Data for review ▸
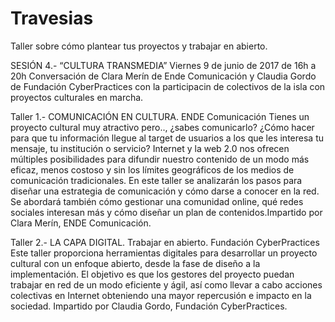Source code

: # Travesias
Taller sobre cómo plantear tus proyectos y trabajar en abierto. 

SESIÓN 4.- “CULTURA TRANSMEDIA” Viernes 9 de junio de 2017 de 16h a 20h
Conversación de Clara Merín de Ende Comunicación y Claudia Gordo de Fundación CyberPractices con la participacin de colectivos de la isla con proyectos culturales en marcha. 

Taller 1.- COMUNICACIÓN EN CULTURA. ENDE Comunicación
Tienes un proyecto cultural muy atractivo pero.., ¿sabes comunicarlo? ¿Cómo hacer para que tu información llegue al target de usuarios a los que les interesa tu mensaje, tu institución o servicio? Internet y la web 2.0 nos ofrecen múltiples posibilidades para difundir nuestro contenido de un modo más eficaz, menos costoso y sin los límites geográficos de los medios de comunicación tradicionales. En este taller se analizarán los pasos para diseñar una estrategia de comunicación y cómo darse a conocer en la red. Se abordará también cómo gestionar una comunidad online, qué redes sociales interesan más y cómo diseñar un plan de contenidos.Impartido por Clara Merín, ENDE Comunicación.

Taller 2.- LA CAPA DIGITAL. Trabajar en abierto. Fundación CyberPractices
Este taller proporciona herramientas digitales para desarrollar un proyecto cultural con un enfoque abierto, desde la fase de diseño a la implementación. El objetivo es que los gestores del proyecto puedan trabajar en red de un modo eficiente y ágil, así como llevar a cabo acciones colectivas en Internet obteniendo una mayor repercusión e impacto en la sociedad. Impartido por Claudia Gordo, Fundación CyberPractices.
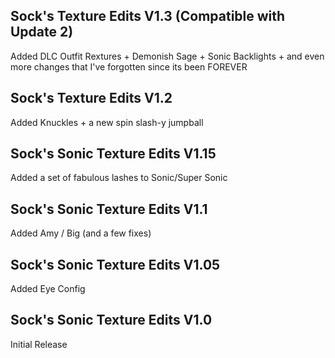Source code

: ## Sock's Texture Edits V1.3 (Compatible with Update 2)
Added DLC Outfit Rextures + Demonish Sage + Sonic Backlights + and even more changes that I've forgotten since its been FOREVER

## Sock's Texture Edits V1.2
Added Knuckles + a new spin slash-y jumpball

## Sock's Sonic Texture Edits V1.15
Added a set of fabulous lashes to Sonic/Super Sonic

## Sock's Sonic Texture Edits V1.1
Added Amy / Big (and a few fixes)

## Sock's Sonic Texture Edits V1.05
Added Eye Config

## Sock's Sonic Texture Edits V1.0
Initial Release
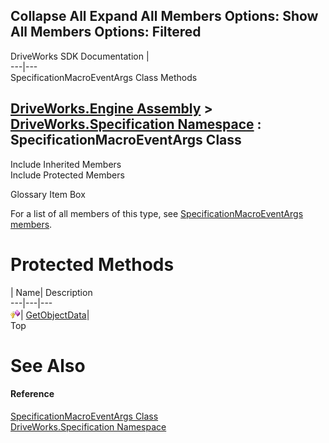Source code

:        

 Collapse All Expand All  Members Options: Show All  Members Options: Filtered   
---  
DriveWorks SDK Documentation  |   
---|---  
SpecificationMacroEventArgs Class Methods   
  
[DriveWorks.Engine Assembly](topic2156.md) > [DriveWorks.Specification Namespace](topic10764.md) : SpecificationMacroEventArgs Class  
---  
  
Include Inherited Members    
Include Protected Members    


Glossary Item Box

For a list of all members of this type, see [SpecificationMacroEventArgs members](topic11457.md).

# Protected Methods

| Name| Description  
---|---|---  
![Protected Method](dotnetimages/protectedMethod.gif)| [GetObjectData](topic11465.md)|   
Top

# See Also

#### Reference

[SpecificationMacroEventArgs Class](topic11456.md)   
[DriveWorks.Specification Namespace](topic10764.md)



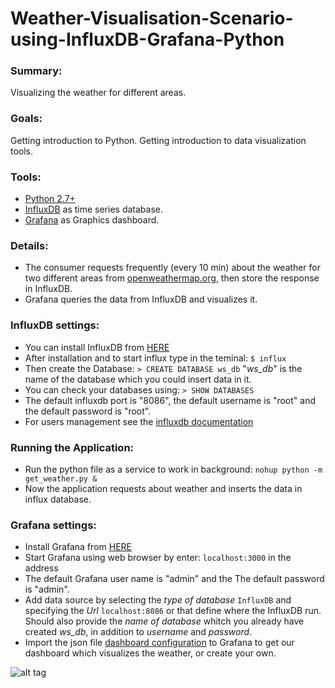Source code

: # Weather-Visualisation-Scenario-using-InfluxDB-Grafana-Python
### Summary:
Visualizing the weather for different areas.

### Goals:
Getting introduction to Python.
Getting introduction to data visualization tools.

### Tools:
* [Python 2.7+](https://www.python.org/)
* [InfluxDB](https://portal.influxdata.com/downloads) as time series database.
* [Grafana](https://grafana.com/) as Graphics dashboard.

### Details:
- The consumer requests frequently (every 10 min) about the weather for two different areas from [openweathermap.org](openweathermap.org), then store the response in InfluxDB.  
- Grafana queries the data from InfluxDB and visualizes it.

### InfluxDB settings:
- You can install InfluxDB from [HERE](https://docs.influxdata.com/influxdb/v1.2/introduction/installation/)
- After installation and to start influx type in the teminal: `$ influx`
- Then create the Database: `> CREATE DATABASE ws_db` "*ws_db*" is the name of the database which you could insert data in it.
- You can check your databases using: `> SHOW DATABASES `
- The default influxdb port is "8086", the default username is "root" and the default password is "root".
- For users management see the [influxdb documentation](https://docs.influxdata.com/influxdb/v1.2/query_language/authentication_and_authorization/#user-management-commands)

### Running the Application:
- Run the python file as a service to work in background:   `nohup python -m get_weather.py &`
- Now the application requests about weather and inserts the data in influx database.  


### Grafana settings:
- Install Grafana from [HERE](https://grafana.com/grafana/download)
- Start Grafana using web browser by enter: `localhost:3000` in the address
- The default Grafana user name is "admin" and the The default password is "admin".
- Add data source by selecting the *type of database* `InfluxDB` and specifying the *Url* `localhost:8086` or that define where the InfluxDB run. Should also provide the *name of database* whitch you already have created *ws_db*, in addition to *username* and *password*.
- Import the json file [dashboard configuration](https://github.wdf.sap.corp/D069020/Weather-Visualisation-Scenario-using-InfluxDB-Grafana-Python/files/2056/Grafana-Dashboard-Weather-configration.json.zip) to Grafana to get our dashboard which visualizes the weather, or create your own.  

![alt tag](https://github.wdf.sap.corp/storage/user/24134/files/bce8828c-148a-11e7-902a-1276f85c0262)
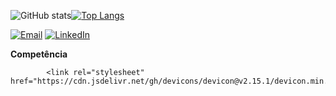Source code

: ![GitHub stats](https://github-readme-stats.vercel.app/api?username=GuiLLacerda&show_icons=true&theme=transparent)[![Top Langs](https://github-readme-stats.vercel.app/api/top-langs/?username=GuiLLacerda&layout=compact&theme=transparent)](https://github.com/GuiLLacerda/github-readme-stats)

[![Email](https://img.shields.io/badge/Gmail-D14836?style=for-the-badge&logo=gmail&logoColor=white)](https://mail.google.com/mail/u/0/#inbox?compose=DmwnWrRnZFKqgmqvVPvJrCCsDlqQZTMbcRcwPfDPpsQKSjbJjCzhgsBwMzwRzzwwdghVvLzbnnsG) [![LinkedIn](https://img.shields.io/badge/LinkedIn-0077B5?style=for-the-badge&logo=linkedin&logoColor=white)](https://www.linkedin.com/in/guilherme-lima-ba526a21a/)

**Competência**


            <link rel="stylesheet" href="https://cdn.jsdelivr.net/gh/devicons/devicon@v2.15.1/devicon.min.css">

Assignment ▸
Respond with only the number of lines in the records that include the word "Claudia".

Solution to this problem ▸
2